Une des poses favorites d’Archie Elliot était de dénigrer toute chose
anglaise, bien qu’il fût la coqueluche de la société dont il avait
heurté de front les anciens préjugés. Fils de famille, au lieu de suivre
la carrière militaire à laquelle il avait été destiné, après des succès
de salon il s’était fait acteur, mais acteur pour de bon. D’abord on
avait cru à un coup de tête et on avait suivi avec une indulgence amusée
ses premières tentatives, sûr qu’il en sortirait découragé; mais, au
contraire, son succès avait été prodigieux, non qu’il eût beaucoup de
talent; mais sa personne physique, sa voix, et surtout la façon dont il
jouait les amoureux, avec le plus extraordinaire et réaliste abandon,
lui avaient conquis le public féminin. Du premier rang des stalles, on
entendait le bruit des baisers dont il meurtrissait les lèvres de
l’actrice en scène avec lui, et son jeu, qui n’était qu’inconvenant, fut
déclaré une révélation.
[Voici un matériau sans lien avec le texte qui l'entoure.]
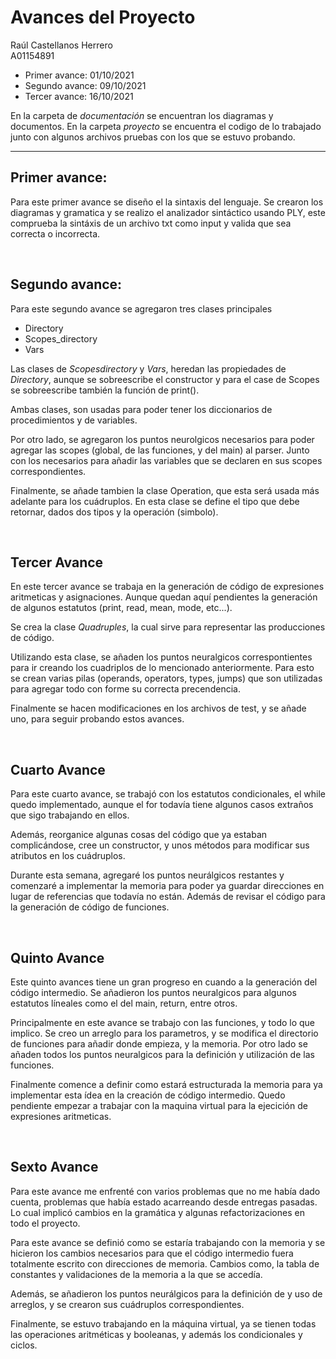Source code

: # Avances del Proyecto

Raúl Castellanos Herrero  
A01154891

- Primer avance: 01/10/2021
- Segundo avance: 09/10/2021
- Tercer avance: 16/10/2021


En la carpeta de _documentación_ se encuentran los diagramas y documentos. En la carpeta _proyecto_ se encuentra el codigo de lo trabajado junto con algunos archivos pruebas con los que se estuvo probando.

---

## Primer avance:

Para este primer avance se diseño el la sintaxis del lenguaje. Se crearon los diagramas y gramatica y se realizo el analizador sintáctico usando PLY, este comprueba la sintáxis de un archivo txt como input y valida que sea correcta o incorrecta.

<br>

## Segundo avance:

Para este segundo avance se agregaron tres clases principales
- Directory
- Scopes_directory
- Vars

Las clases de _Scopesdirectory_ y _Vars_, heredan las propiedades de _Directory_, aunque se sobreescribe el constructor y para el case de Scopes se sobreescribe también la función de print().

Ambas clases, son usadas para poder tener los diccionarios de procedimientos y de variables. 

Por otro lado, se agregaron los puntos neurolgicos necesarios para poder agregar las scopes (global, de las funciones, y del main) al parser. Junto con los necesarios para añadir las variables que se declaren en sus scopes correspondientes.

Finalmente, se añade tambien la clase Operation, que esta será usada más adelante para los cuádruplos. En esta clase se define el tipo que debe retornar, dados dos tipos y la operación (simbolo).

<br>

## Tercer Avance

En este tercer avance se trabaja en la generación de código  de expresiones aritmeticas y asignaciones. Aunque quedan aquí pendientes la generación de algunos estatutos (print, read, mean, mode, etc...). 

Se crea la clase _Quadruples_, la cual sirve para representar las producciones de código. 

Utilizando esta clase, se añaden los puntos neuralgicos correspontientes para ir creando los cuadriplos de lo mencionado anteriormente. Para esto se crean varias pilas (operands, operators, types, jumps) que son utilizadas para agregar todo con forme su correcta precendencia.

Finalmente se hacen modificaciones en los archivos de test, y se añade uno, para seguir probando estos avances.

<br>

## Cuarto Avance

Para este cuarto avance, se trabajó con los estatutos condicionales, el while quedo implementado, aunque el for todavía tiene algunos casos extraños que sigo trabajando en ellos.

Además, reorganice algunas cosas del código que ya estaban complicándose, cree un constructor, y unos métodos para modificar sus atributos en los cuádruplos.

Durante esta semana, agregaré los puntos neurálgicos restantes y comenzaré a implementar la memoria para poder ya guardar direcciones en lugar de referencias que todavía no están. Además de revisar el código para la generación de código de funciones.

<br>


## Quinto Avance

Este quinto avances tiene un gran progreso en cuando a la generación del código intermedio. Se añadieron los puntos neuralgicos para algunos estatutos líneales como el del main, return, entre otros. 

Principalmente en este avance se trabajo con las funciones, y todo lo que implico. Se creo un arreglo para los parametros, y se modifica el directorio de funciones para añadir donde empieza, y la memoria. Por otro lado se añaden todos los puntos neuralgicos para la definición y utilización de las funciones.

Finalmente comence a definir como estará estructurada la memoria para ya implementar esta ídea en la creación de código intermedio. Quedo pendiente empezar a trabajar con la maquina virtual para la ejecición de expresiones aritmeticas.


<br>

## Sexto Avance

Para este avance me enfrenté con varios problemas que no me había dado cuenta, problemas que había estado acarreando desde entregas pasadas. Lo cual implicó cambios en la gramática y algunas refactorizaciones en todo el proyecto.

Para este avance se definió como se estaría trabajando con la memoria y se hicieron los cambios necesarios para que el código intermedio fuera totalmente escrito con direcciones de memoria. Cambios como, la tabla de constantes y validaciones de la memoria a la que se accedía.

Además, se añadieron los puntos neurálgicos para la definición de y uso de arreglos, y se crearon sus cuádruplos correspondientes.

Finalmente, se estuvo trabajando en la máquina virtual, ya se tienen todas las operaciones aritméticas y booleanas, y además los condicionales y ciclos.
Comme il était extrêmement roué, il choisissait
des pièces à dénouement moral, et généralement au dernier acte il
épousait, ce qui sauvait tout ce qui avait précédé. Loin de perdre
caste, il se voyait beaucoup plus recherché qu’auparavant, et pour deux
ou trois maisons rigoristes où on ne l’invitait plus, dix nouvelles lui
étaient ouvertes; il était un «favori», et dans la société anglaise un
«favori» peut faire tout ce qu’il veut. Mme Hurstmonceaux n’était pas la
seule à confesser sans vergogne une admiration passionnée pour Archie;
en retour, il était fort tendre et galant pour elle; il usait de sa
maison comme de la sienne propre, lui faisant inviter les personnes
qu’il désirait voir, et la bourse de Mme Hurstmonceaux était toujours à
sa disposition. Il se disait qu’un jour, faute de mieux, elle serait
bonne à épouser; que le colonel ne pouvait vivre éternellement et qu’en
tout cas le rôle d’héritier de Mme Hurstmonceaux serait très acceptable.
Celle-ci, depuis l’agitation causée par l’arrivée de Sylvaine, avait un
peu moins pensé à Archie; mais en le revoyant elle comprit qu’un des
principaux charmes de son existence lui avait manqué. Il sollicita
l’autorisation de rester dans la loge, quoiqu’il eût une stalle, et elle
lui fut accordée avec joie. On se remit en place pour le second acte:
Archie derrière Mme Hurstmonceaux, lui parlant bas presque sans
discontinuer. Lady Longarey, un peu contrariée, fouillait la salle de sa
lorgnette; son neveu Johnnie Burney, sur lequel elle comptait, ne
paraissait pas, et M. Mar avait disparu.

Dans une loge de côté, la belle Mme Duran, parée comme une idole,
s’offrait à l’admiration du public; un prince de sang royal flirtait
avec elle et, pleins de déférence, son mari et le colonel Cecil Blunt se
tenaient respectueusement à l’écart. Pour se désennuyer, le colonel
lorgnait assidûment la loge de Mme Hurstmonceaux, pris d’une admiration
subite pour «la jolie nièce» dont la contemplation lui faisait supporter
avec philosophie les empiétements royaux. Il ne put s’empêcher de
communiquer ses impressions à M. Duran.

--Cette petite Française est très jolie.

M. Duran éleva sa lorgnette pour vérifier l’assertion.

--Très jolie, en effet.

--La pauvre Mme Hurstmonceaux et lady Longarey ne se trouvent pas bien
d’un pareil voisinage, observa le colonel en riant. Vraiment Mme
Hurstmonceaux est un épouvantail aux oiseaux, et voilà cet absurde
Archie Elliot qui est assis derrière elle. Pourvu qu’elle ne le fasse
pas épouser à sa nièce!

--Oh! non, dit Harry Duran d’un ton ironique; elle ne le voudrait pas.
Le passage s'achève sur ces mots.